● About this exercise: Your task is to print all of the entries exactly, though the pictures should not be included.

(Source texts of formatted documents)

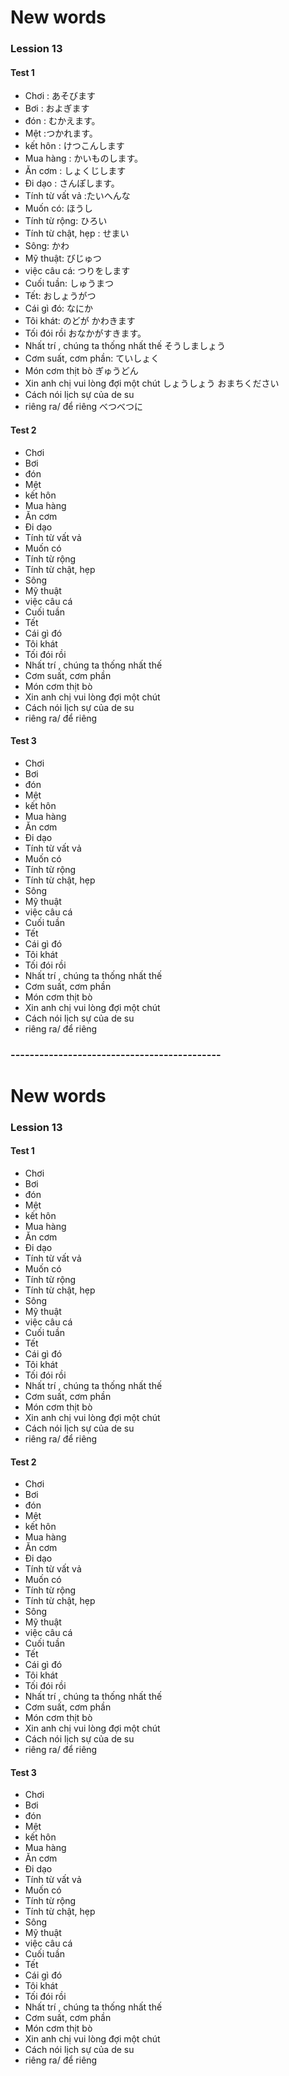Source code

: # New words
### Lession 13
#### Test 1
- Chơi : あそびます
- Bơi : およぎます
- đón : むかえます。
- Mệt :つかれます。
- kết hôn : けつこんします
- Mua hàng : かいものします。
- Ăn cơm : しょくじします
- Đi dạo : さんぽします。
- Tính từ vất vả :たいへんな
- Muốn có: ほうし
- Tính từ rộng: ひろい
- Tính từ chật, hẹp : せまい
- Sông: かわ
- Mỹ thuật: びじゅつ
- việc câu cá: つりをします
- Cuối tuần: しゅうまつ
- Tết: おしょうがつ
- Cái gì đó: なにか
- Tôi khát: のどが かわきます
- Tối đói rồi おなかがすきます。
- Nhất trí  , chúng ta thống nhất thế そうしましょう
- Cơm suất, cơm phần: ていしょく
- Món cơm thịt bò ぎゅうどん
- Xin anh chị vui lòng đợi một chút しょうしょう おまちください
- Cách nói lịch sự của de su 
- riêng ra/ để riêng べつべつに

#### Test 2
- Chơi
- Bơi
- đón
- Mệt
- kết hôn
- Mua hàng
- Ăn cơm
- Đi dạo
- Tính từ vất vả
- Muốn có
- Tính từ rộng
- Tính từ chật, hẹp
- Sông
- Mỹ thuật
- việc câu cá
- Cuối tuần
- Tết
- Cái gì đó
- Tôi khát
- Tối đói rồi
- Nhất trí  , chúng ta thống nhất thế
- Cơm suất, cơm phần
- Món cơm thịt bò
- Xin anh chị vui lòng đợi một chút
- Cách nói lịch sự của de su
- riêng ra/ để riêng

#### Test 3
- Chơi
- Bơi
- đón
- Mệt
- kết hôn
- Mua hàng
- Ăn cơm
- Đi dạo
- Tính từ vất vả
- Muốn có
- Tính từ rộng
- Tính từ chật, hẹp
- Sông
- Mỹ thuật
- việc câu cá
- Cuối tuần
- Tết
- Cái gì đó
- Tôi khát
- Tối đói rồi
- Nhất trí  , chúng ta thống nhất thế
- Cơm suất, cơm phần
- Món cơm thịt bò
- Xin anh chị vui lòng đợi một chút
- Cách nói lịch sự của de su
- riêng ra/ để riêng

### --------------------------------------------
# New words
### Lession 13
#### Test 1
- Chơi
- Bơi
- đón
- Mệt
- kết hôn
- Mua hàng
- Ăn cơm
- Đi dạo
- Tính từ vất vả
- Muốn có
- Tính từ rộng
- Tính từ chật, hẹp
- Sông
- Mỹ thuật
- việc câu cá
- Cuối tuần
- Tết
- Cái gì đó
- Tôi khát
- Tối đói rồi
- Nhất trí  , chúng ta thống nhất thế
- Cơm suất, cơm phần
- Món cơm thịt bò
- Xin anh chị vui lòng đợi một chút
- Cách nói lịch sự của de su
- riêng ra/ để riêng

#### Test 2
- Chơi
- Bơi
- đón
- Mệt
- kết hôn
- Mua hàng
- Ăn cơm
- Đi dạo
- Tính từ vất vả
- Muốn có
- Tính từ rộng
- Tính từ chật, hẹp
- Sông
- Mỹ thuật
- việc câu cá
- Cuối tuần
- Tết
- Cái gì đó
- Tôi khát
- Tối đói rồi
- Nhất trí  , chúng ta thống nhất thế
- Cơm suất, cơm phần
- Món cơm thịt bò
- Xin anh chị vui lòng đợi một chút
- Cách nói lịch sự của de su
- riêng ra/ để riêng

#### Test 3
- Chơi
- Bơi
- đón
- Mệt
- kết hôn
- Mua hàng
- Ăn cơm
- Đi dạo
- Tính từ vất vả
- Muốn có
- Tính từ rộng
- Tính từ chật, hẹp
- Sông
- Mỹ thuật
- việc câu cá
- Cuối tuần
- Tết
- Cái gì đó
- Tôi khát
- Tối đói rồi
- Nhất trí  , chúng ta thống nhất thế
- Cơm suất, cơm phần
- Món cơm thịt bò
- Xin anh chị vui lòng đợi một chút
- Cách nói lịch sự của de su
- riêng ra/ để riêng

● Solution to the exercise:
Source code

: # New words
### Lession 13
#### Test 1
- Chơi : あそびます
- Bơi : およぎます
- đón : むかえます。
- Mệt :つかれます。
- kết hôn : けつこんします
- Mua hàng : かいものします。
- Ăn cơm : しょくじします
- Đi dạo : さんぽします。
- Tính từ vất vả :たいへんな
- Muốn có: ほうし
- Tính từ rộng: ひろい
- Tính từ chật, hẹp : せまい
- Sông: かわ
- Mỹ thuật: びじゅつ
- việc câu cá: つりをします
- Cuối tuần: しゅうまつ
- Tết: おしょうがつ
- Cái gì đó: なにか
- Tôi khát: のどが かわきます
- Tối đói rồi おなかがすきます。
- Nhất trí  , chúng ta thống nhất thế そうしましょう
- Cơm suất, cơm phần: ていしょく
- Món cơm thịt bò ぎゅうどん
- Xin anh chị vui lòng đợi một chút しょうしょう おまちください
- Cách nói lịch sự của de su 
- riêng ra/ để riêng べつべつに

#### Test 2
- Chơi
- Bơi
- đón
- Mệt
- kết hôn
- Mua hàng
- Ăn cơm
- Đi dạo
- Tính từ vất vả
- Muốn có
- Tính từ rộng
- Tính từ chật, hẹp
- Sông
- Mỹ thuật
- việc câu cá
- Cuối tuần
- Tết
- Cái gì đó
- Tôi khát
- Tối đói rồi
- Nhất trí  , chúng ta thống nhất thế
- Cơm suất, cơm phần
- Món cơm thịt bò
- Xin anh chị vui lòng đợi một chút
- Cách nói lịch sự của de su
- riêng ra/ để riêng

#### Test 3
- Chơi
- Bơi
- đón
- Mệt
- kết hôn
- Mua hàng
- Ăn cơm
- Đi dạo
- Tính từ vất vả
- Muốn có
- Tính từ rộng
- Tính từ chật, hẹp
- Sông
- Mỹ thuật
- việc câu cá
- Cuối tuần
- Tết
- Cái gì đó
- Tôi khát
- Tối đói rồi
- Nhất trí  , chúng ta thống nhất thế
- Cơm suất, cơm phần
- Món cơm thịt bò
- Xin anh chị vui lòng đợi một chút
- Cách nói lịch sự của de su
- riêng ra/ để riêng

### --------------------------------------------
# New words
### Lession 13
#### Test 1
- Chơi
- Bơi
- đón
- Mệt
- kết hôn
- Mua hàng
- Ăn cơm
- Đi dạo
- Tính từ vất vả
- Muốn có
- Tính từ rộng
- Tính từ chật, hẹp
- Sông
- Mỹ thuật
- việc câu cá
- Cuối tuần
- Tết
- Cái gì đó
- Tôi khát
- Tối đói rồi
- Nhất trí  , chúng ta thống nhất thế
- Cơm suất, cơm phần
- Món cơm thịt bò
- Xin anh chị vui lòng đợi một chút
- Cách nói lịch sự của de su
- riêng ra/ để riêng

#### Test 2
- Chơi
- Bơi
- đón
- Mệt
- kết hôn
- Mua hàng
- Ăn cơm
- Đi dạo
- Tính từ vất vả
- Muốn có
- Tính từ rộng
- Tính từ chật, hẹp
- Sông
- Mỹ thuật
- việc câu cá
- Cuối tuần
- Tết
- Cái gì đó
- Tôi khát
- Tối đói rồi
- Nhất trí  , chúng ta thống nhất thế
- Cơm suất, cơm phần
- Món cơm thịt bò
- Xin anh chị vui lòng đợi một chút
- Cách nói lịch sự của de su
- riêng ra/ để riêng

#### Test 3
- Chơi
- Bơi
- đón
- Mệt
- kết hôn
- Mua hàng
- Ăn cơm
- Đi dạo
- Tính từ vất vả
- Muốn có
- Tính từ rộng
- Tính từ chật, hẹp
- Sông
- Mỹ thuật
- việc câu cá
- Cuối tuần
- Tết
- Cái gì đó
- Tôi khát
- Tối đói rồi
- Nhất trí  , chúng ta thống nhất thế
- Cơm suất, cơm phần
- Món cơm thịt bò
- Xin anh chị vui lòng đợi một chút
- Cách nói lịch sự của de su
- riêng ra/ để riêng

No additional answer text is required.